Task item: The answer must consist of every line in the data below that holds the word "https".

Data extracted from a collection
=== Section Start ===

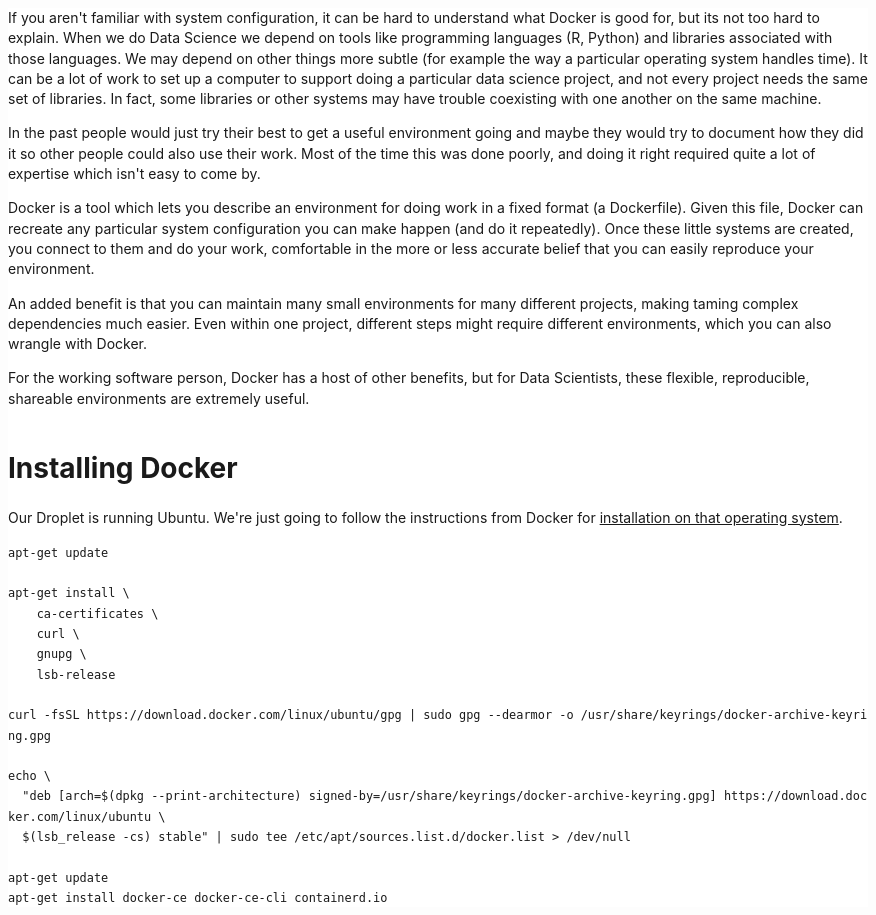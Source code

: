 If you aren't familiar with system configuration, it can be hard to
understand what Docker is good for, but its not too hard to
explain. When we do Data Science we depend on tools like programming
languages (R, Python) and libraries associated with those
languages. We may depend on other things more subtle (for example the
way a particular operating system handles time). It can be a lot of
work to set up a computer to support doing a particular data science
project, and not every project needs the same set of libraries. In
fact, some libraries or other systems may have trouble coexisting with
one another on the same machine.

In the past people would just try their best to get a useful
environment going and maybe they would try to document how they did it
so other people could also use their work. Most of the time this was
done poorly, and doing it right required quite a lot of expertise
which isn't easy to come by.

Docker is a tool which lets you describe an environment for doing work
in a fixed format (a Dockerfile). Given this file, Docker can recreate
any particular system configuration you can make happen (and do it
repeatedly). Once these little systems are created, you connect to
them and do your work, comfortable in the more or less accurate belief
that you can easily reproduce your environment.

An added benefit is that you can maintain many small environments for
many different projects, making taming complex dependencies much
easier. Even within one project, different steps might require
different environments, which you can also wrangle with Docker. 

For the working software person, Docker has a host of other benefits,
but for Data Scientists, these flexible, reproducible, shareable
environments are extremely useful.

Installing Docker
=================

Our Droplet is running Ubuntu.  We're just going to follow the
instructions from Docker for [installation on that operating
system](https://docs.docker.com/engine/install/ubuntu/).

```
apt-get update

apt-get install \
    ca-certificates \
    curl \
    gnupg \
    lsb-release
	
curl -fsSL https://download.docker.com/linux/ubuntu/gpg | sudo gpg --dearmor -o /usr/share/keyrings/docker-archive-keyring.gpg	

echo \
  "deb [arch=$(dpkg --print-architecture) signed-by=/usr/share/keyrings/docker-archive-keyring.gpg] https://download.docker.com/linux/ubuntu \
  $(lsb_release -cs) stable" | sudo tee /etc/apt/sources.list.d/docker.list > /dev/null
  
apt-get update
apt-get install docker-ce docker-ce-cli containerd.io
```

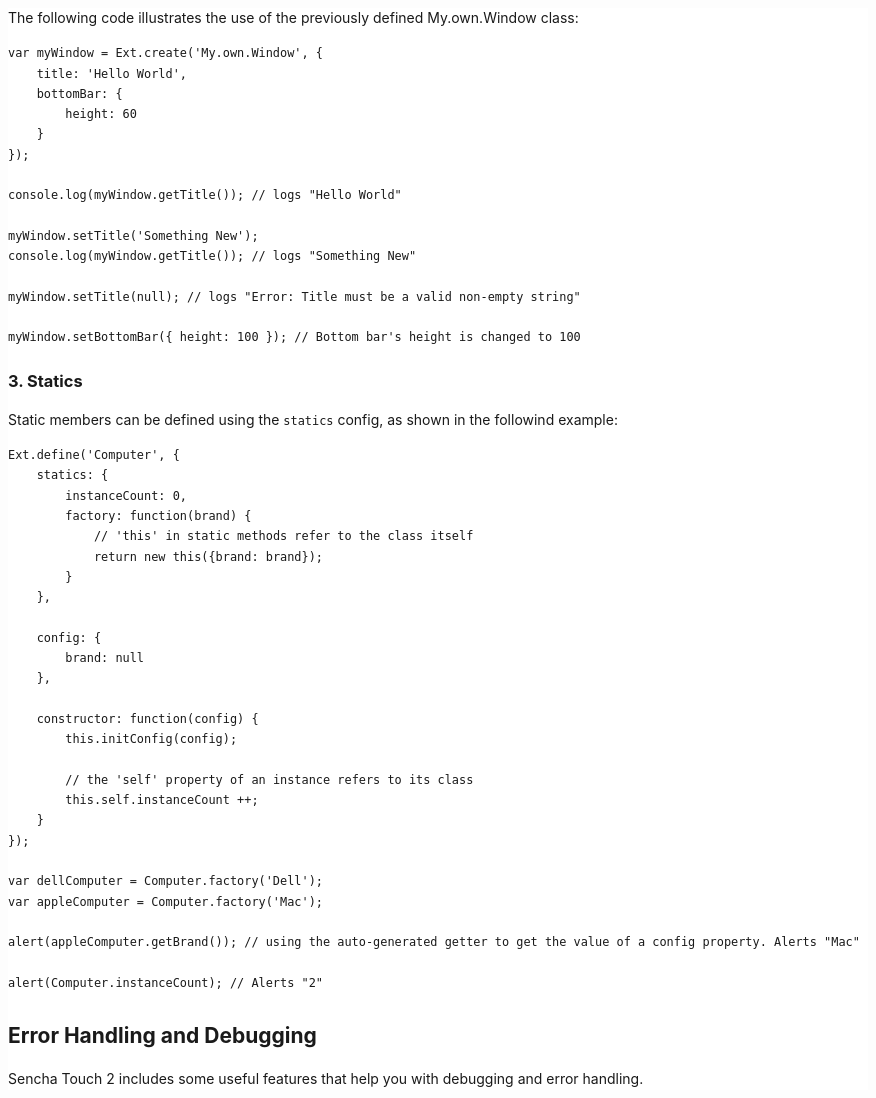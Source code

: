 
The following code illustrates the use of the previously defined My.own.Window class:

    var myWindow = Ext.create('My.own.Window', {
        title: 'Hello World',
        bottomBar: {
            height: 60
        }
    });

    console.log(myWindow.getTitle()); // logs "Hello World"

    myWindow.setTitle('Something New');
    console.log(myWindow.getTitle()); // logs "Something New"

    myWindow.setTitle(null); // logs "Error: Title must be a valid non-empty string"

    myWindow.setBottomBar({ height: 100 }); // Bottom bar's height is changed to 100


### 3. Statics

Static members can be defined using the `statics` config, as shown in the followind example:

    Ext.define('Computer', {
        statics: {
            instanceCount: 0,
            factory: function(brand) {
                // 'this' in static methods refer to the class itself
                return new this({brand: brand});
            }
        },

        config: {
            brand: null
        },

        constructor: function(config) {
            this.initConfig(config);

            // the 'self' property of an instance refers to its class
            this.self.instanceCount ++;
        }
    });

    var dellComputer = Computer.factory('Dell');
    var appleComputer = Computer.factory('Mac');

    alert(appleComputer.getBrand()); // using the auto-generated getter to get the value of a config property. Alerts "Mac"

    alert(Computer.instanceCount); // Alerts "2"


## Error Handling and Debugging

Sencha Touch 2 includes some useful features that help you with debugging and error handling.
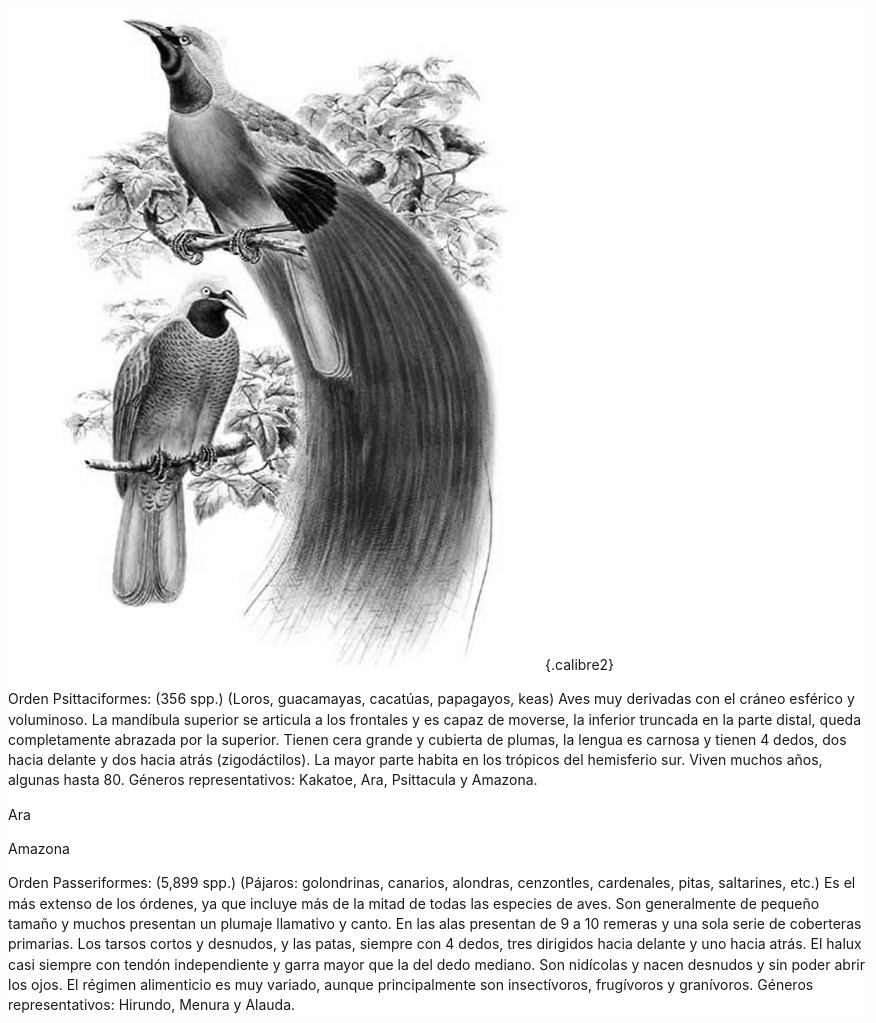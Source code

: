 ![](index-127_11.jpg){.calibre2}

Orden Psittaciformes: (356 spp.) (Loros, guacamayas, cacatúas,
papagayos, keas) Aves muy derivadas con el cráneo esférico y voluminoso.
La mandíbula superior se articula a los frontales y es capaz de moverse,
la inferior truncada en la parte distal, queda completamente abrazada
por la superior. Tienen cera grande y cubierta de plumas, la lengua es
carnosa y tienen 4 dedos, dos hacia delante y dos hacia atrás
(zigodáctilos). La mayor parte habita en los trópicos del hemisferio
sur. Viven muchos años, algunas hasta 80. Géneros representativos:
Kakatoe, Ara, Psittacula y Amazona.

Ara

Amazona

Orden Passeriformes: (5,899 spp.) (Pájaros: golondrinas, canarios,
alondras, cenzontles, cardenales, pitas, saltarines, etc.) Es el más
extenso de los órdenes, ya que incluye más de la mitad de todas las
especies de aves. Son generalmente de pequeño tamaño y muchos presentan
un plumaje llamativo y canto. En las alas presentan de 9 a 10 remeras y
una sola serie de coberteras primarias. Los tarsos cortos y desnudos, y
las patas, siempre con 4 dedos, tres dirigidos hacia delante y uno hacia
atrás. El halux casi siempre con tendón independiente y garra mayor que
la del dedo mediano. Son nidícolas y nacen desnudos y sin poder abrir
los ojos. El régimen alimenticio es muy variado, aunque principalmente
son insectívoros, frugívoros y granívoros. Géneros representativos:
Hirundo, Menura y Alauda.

=== Section End ===

Answer to this task:
system](https://docs.docker.com/engine/install/ubuntu/).
curl -fsSL https://download.docker.com/linux/ubuntu/gpg | sudo gpg --dearmor -o /usr/share/keyrings/docker-archive-keyring.gpg	
  "deb [arch=$(dpkg --print-architecture) signed-by=/usr/share/keyrings/docker-archive-keyring.gpg] https://download.docker.com/linux/ubuntu \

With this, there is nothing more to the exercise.